Identifying special educational needs

Identifying special educational needs

Identifying Special Educational Needs

A child with special educational needs may be a child who finds it harder to lean than his/her peers. However, it can also be the case that an otherwise bright child may have special educational needs, the child being “bright” is not a bar to an Education Health and Care Needs Assessment and/or an Education Health and Care plan.
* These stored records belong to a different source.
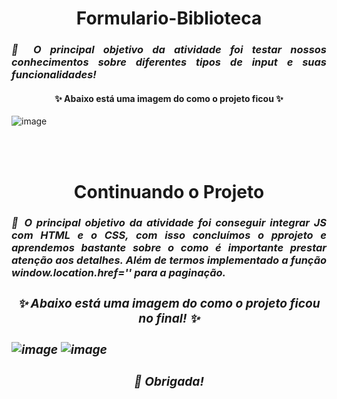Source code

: <h1 align= 'center'> Formulario-Biblioteca </h1>
<h3 align= 'Justify'> <i> 📖 O principal objetivo da atividade foi testar nossos conhecimentos sobre diferentes tipos de input e suas funcionalidades! </i> </h3>

<h4 align= 'center'> ✨ Abaixo está uma imagem do como o projeto ficou ✨ </h4>

![image](https://github.com/maria-mello/Formul-rio-Biblioteca/assets/161861240/7b6293eb-c377-4956-8119-4aa3f5b00920)

<br><br>

<h1 align= 'center'> Continuando o Projeto </h1>
<h3 align= 'Justify'> <i> 📖 O principal objetivo da atividade foi conseguir integrar JS com HTML e o CSS, com isso concluímos o pprojeto e aprendemos bastante sobre o como é importante prestar atenção aos detalhes. Além de termos implementado a função window.location.href='' para a paginação. <h3 align= 'Justify'> <i> 

<h4 align= 'center'> ✨ Abaixo está uma imagem do como o projeto ficou no final! ✨ </h4>

![image](https://github.com/maria-mello/Formul-rio-Biblioteca/assets/161861240/363750b1-222f-47e6-8261-dd6ea9435698)
![image](https://github.com/maria-mello/Formul-rio-Biblioteca/assets/161861240/40fc329e-1bd1-4e15-b08e-d3dbd39b8673)


<h4 align= 'center'> 🌻 Obrigada! </h4>
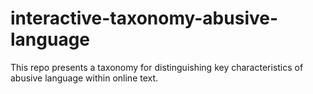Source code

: # interactive-taxonomy-abusive-language
This repo presents a taxonomy for distinguishing key characteristics of abusive language within online text. 
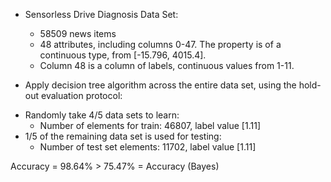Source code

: - Sensorless Drive Diagnosis Data Set:
  + 58509 news items
  + 48 attributes, including columns 0-47. The property is of a continuous type, from [-15.796, 4015.4].
  + Column 48 is a column of labels, continuous values from 1-11.
  
  
 - Apply decision tree algorithm across the entire data set, using the hold-out evaluation protocol:
  + Randomly take 4/5 data sets to learn:
    * Number of elements for train: 46807, label value [1.11]
  + 1/5 of the remaining data set is used for testing:
    * Number of test set elements: 11702, label value [1.11]
    
 Accuracy = 98.64% > 75.47% = Accuracy (Bayes) 
 
 
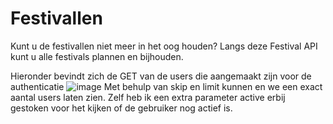 # Festivallen

Kunt u de festivallen niet meer in het oog houden? 
Langs deze Festival API kunt u alle festivals plannen en bijhouden.


Hieronder bevindt zich de GET van de users die aangemaakt zijn voor de authenticatie
![image](https://github.com/bervoetshannes/API-python/assets/47882529/aef80b93-e170-4717-9485-9080f7e9b322)
Met behulp van skip en limit kunnen en we een exact aantal users laten zien.
Zelf heb ik een extra parameter active erbij gestoken voor het kijken of de gebruiker nog actief is.
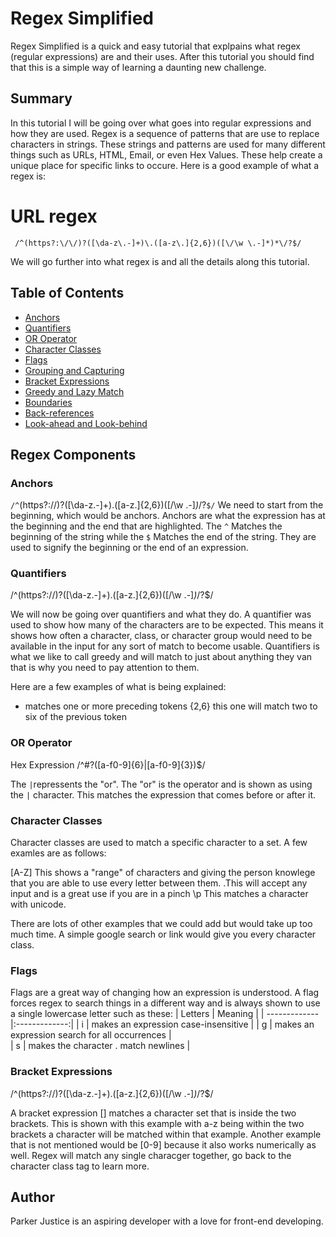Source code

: # Regex Simplified

Regex Simplified is a quick and easy tutorial that explpains what regex (regular expressions) are and their uses. After this tutorial you should find that this is a simple way of learning a daunting new challenge.

## Summary

In this tutorial I will be going over what goes into regular expressions and how they are used. Regex is a sequence of patterns that are use to replace characters in strings. These strings and patterns are used for many different things such as URLs, HTML, Email, or even Hex Values. These help create a unique place for specific links to occure. Here is a good example of what a regex is:

# URL regex
` /^(https?:\/\/)?([\da-z\.-]+)\.([a-z\.]{2,6})([\/\w \.-]*)*\/?$/`

We will go further into what regex is and all the details along this tutorial.
## Table of Contents

- [Anchors](#anchors)
- [Quantifiers](#quantifiers)
- [OR Operator](#or-operator)
- [Character Classes](#character-classes)
- [Flags](#flags)
- [Grouping and Capturing](#grouping-and-capturing)
- [Bracket Expressions](#bracket-expressions)
- [Greedy and Lazy Match](#greedy-and-lazy-match)
- [Boundaries](#boundaries)
- [Back-references](#back-references)
- [Look-ahead and Look-behind](#look-ahead-and-look-behind)

## Regex Components

### Anchors

`/^`(https?:\/\/)?([\da-z\.-]+)\.([a-z\.]{2,6})([\/\w \.-]*)*\/?`$/`
We need to start from the beginning, which would be anchors. Anchors are what the expression has at the beginning and the end that are highlighted. The `^` Matches the beginning of the string while the `$` Matches the end of the string. They are used to signify the beginning or the end of an expression.

### Quantifiers
 /^(https?:\/\/)?([\da-z\.-]+)\.([a-z\.]{2,6})([\/\w \.-]*)*\/?$/

 We will now be going over quantifiers and what they do. A quantifier was used to show how many of the characters are to be expected. This means it shows how often a character, class, or character group would need to be available in the input for any sort of match to become usable. Quantifiers is what we like to call greedy and will match to just about anything they van that is why you need to pay attention to them. 

Here are a few examples of what is being explained:

+ matches one or more preceding tokens
{2,6} this one will match two to six of the previous token

### OR Operator
Hex Expression
/^#?([a-f0-9]{6}|[a-f0-9]{3})$/

The `|`repressents the "or". The "or" is the operator and is shown as using the `|` character. This matches the expression that comes before or after it.

### Character Classes
Character classes are used to match a specific character to a set.
A few examles are as follows:

[A-Z] This shows a "range" of characters and giving the person knowlege that you are able to use every letter between them. 
.This will accept any input and is a great use if you are in a pinch
\p This matches a character with unicode.

There are lots of other examples that we could add but would take up too much time. A simple google search or link would give you every character class. 
### Flags

Flags are a great way of changing how an expression is understood. A flag forces regex to search things in a different way and is always shown to use a single lowercase letter such as these:
| Letters   | Meaning       | 
| ------------- |:-------------:| 
| i    | makes an expression case-insensitive |
| g   | makes an expression search for all occurrences     |   
| s | makes the character . match newlines      |    


### Bracket Expressions
 /^(https?:\/\/)?([\da-z\.-]+)\.([a-z\.]{2,6})([\/\w \.-]*)*\/?$/

 A bracket expression [] matches a character set that is inside the two brackets. This is shown with this example with a-z being within the two brackets a character will be matched within that example. Another example that is not mentioned would be [0-9] because it also works numerically as well. 
 Regex will match any single characger together, go back to the character class tag to learn more.

## Author

Parker Justice is an aspiring developer with a love for front-end developing. 
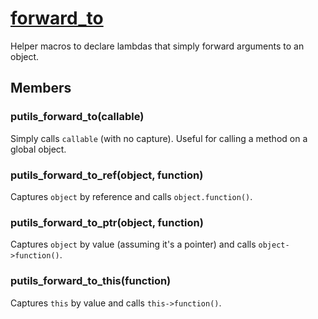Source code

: # [forward_to](forward_to.hpp)

Helper macros to declare lambdas that simply forward arguments to an object.

## Members

### putils_forward_to(callable)

Simply calls `callable` (with no capture). Useful for calling a method on a global object.

### putils_forward_to_ref(object, function)

Captures `object` by reference and calls `object.function()`.

### putils_forward_to_ptr(object, function)

Captures `object` by value (assuming it's a pointer) and calls `object->function()`.

### putils_forward_to_this(function)

Captures `this` by value and calls `this->function()`.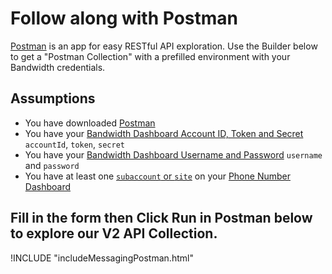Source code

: # Follow along with Postman

[Postman](https://www.getpostman.com/) is an app for easy RESTful API exploration. Use the Builder below to get a "Postman Collection" with a prefilled environment with your Bandwidth credentials.

## Assumptions
* You have downloaded [Postman](https://www.getpostman.com/)
* You have your [Bandwidth Dashboard Account ID, Token and Secret](https://dashboard.bandwidth.com) `accountId`, `token`, `secret`
* You have your [Bandwidth Dashboard Username and Password](https://dashboard.bandwidth.com) `username` and `password`
* You have at least one [`subaccount` or `site`](uisetup.md#create-subaccount-site) on your [Phone Number Dashboard](https://dashboard.bandwidth.com)

## Fill in the form then Click Run in Postman below to explore our V2 API Collection.

!INCLUDE "includeMessagingPostman.html"
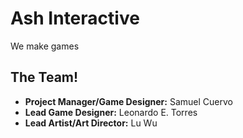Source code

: # Ash Interactive
We make games

## The Team!
- **Project Manager/Game Designer:** Samuel Cuervo
- **Lead Game Designer:** Leonardo E. Torres
- **Lead Artist/Art Director:** Lu Wu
In very broad terms, the types of Identifying special educational needs include:

Communication and interaction
Cognition and learning
Social, emotional and mental health difficulties
Sensory and/or physical needs


Specific kinds of special educational needs include:

ADHD
Anxiety
Anorexia
Aphasia
Asperger’s syndrome
Auditory processing disorder
Autistic spectrum disorder
Behavioural difficulties
Brain Injury
Bulimia
Cancer
Cerebral atrophy
Cerebral palsy
Conduct disorder
Cystic fibrosis
Developmental delay
Development language disorder
Down syndrome
Duane Syndrome
Dyscalculia
Dysgraphia
Dyslexia
Dyspraxia
Echolalia
Epilepsy
Fine and gross motor skill delay
Fragile X syndrome
Global developmental delay
Glue Ear
Hearing impairment
High-functioning autism
Irlen Syndrome (also known as S Meares-Irlen Syndrome, Scotopic Sensitivity Syndrome, SSS, and Visual Stress
Hydrocephalus
Learning difficulties
Moderate learning difficulties
Multi-sensory impairment
Muscular dystrophy
Obsessive compulsive disorder
Oppositional defiant disorder
Pathological demand avoidance
Pervasive developmental disorder
Prader-Willi syndrome
Profound and multiple learning disability
Rett Syndrome
Semantic pragmatic disorder (also known as pragmatic impairment disorder)
Sensory processing disorder
Severe learning difficulties
Smith-Magenis syndrome
Spina bifida
Social anxiety disorder
Social skills difficulties
Sotos syndrome
SWAN
Tourette’s syndrome
Visual impairment
Visual processing disorder
Worster-Drought syndrome

Early intervention is crucial and it is therefore important to seek early help.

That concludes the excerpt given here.